Places like Kentucky an SC are also grossly underfunded, I think it has more to do with the management of the pensions and bringing them under control. Many states politicians ignore the escalating costs and kick the can down the road, NJ is a perfect example of that. You can't allow pensions to escalate without raising employee donations or increasing taxes, obviously many governors have refused to address the shortfall. They want to get elected and want to have both public servants and taxpayers support them, they cannot have it both ways.
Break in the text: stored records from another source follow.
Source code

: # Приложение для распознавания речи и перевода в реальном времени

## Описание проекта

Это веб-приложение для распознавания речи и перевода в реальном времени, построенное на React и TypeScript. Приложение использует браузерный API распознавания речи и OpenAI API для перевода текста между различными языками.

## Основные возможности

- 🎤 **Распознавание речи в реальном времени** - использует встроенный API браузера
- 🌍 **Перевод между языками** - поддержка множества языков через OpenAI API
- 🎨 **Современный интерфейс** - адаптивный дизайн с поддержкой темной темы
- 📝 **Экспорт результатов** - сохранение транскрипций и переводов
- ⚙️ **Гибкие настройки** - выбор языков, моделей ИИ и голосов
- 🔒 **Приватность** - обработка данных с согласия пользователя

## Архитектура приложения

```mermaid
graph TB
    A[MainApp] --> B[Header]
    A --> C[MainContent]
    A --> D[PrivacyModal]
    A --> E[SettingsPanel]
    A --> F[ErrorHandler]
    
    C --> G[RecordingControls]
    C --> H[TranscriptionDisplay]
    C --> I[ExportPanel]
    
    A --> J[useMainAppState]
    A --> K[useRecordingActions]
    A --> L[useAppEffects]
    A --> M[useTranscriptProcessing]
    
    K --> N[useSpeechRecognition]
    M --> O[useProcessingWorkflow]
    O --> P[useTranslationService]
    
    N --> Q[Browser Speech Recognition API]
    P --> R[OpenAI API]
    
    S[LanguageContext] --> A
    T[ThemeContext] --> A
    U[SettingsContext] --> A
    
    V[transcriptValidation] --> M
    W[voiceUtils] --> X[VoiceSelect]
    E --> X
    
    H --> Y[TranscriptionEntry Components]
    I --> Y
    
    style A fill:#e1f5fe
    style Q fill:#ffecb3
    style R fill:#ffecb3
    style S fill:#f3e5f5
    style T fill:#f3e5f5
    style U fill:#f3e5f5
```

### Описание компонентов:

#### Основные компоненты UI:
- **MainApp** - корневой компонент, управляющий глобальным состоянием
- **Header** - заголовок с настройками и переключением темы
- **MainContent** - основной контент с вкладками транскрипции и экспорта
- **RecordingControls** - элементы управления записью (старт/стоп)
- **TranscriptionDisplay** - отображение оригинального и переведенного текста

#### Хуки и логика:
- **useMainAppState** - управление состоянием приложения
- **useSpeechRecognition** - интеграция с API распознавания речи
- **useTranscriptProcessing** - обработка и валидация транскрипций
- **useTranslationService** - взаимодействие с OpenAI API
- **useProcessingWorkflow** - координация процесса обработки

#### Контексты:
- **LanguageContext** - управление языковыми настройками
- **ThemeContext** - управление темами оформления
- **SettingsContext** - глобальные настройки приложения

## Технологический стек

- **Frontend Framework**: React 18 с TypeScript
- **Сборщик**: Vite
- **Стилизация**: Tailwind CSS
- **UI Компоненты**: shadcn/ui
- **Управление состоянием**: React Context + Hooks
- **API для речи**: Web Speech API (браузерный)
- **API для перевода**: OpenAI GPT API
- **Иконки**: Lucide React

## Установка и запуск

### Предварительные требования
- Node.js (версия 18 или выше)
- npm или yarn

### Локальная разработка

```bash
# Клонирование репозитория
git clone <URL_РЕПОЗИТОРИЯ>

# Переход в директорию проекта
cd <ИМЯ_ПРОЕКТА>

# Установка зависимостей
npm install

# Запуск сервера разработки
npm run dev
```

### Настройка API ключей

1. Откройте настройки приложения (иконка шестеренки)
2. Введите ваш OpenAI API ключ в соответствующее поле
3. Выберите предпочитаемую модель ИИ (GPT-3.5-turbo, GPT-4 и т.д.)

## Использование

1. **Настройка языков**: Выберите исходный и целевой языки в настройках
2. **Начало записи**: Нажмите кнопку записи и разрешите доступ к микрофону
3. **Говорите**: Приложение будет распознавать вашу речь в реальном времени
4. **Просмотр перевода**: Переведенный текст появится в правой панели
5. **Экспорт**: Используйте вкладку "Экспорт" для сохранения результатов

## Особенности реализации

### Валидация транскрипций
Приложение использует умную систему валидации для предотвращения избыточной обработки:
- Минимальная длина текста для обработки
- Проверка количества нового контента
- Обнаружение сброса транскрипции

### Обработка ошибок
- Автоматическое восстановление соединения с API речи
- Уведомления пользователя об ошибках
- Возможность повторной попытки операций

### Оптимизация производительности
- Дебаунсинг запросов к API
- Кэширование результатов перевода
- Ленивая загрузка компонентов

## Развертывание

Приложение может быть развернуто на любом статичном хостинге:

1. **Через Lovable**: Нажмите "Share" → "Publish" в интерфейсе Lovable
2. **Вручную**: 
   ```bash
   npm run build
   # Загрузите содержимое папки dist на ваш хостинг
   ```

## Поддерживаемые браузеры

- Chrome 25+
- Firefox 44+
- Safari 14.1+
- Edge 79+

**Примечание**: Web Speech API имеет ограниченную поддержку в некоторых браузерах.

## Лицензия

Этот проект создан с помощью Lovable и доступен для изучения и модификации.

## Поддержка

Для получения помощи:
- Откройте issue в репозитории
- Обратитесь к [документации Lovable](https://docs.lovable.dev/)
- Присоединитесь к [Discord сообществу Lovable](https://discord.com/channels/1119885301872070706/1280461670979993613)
Like I said Rhode Island had options that other states do not in that it could limit retiree pensions. One of the ongoing problems in every state are the 8.25% targets for pension funds and also their reliance on the stock market, in reality some of the funds only returned around 2% at times. RI is still not out of the woods yet but they were on the verge of a disaster but it's always refreshing to see leadership stand up to reality.
NY State re-did it's pension system several times, there are actually people that never paid into the system back in the 1970's, then others that only paid in for 10 years, that has changed
Agree, but local and state employees were guaranteed MORE than that, hence the HUGE deficits in blue state public employee pension plan obligations.
I don't know that is what happened. In my case, beginning in year 10 of employment, I got yearly statements of what my pension would be at various years of service/age markers. Those didn't change , except for inflation adjustments, by more than a couple dollars from the first one until my retirement after 32 years.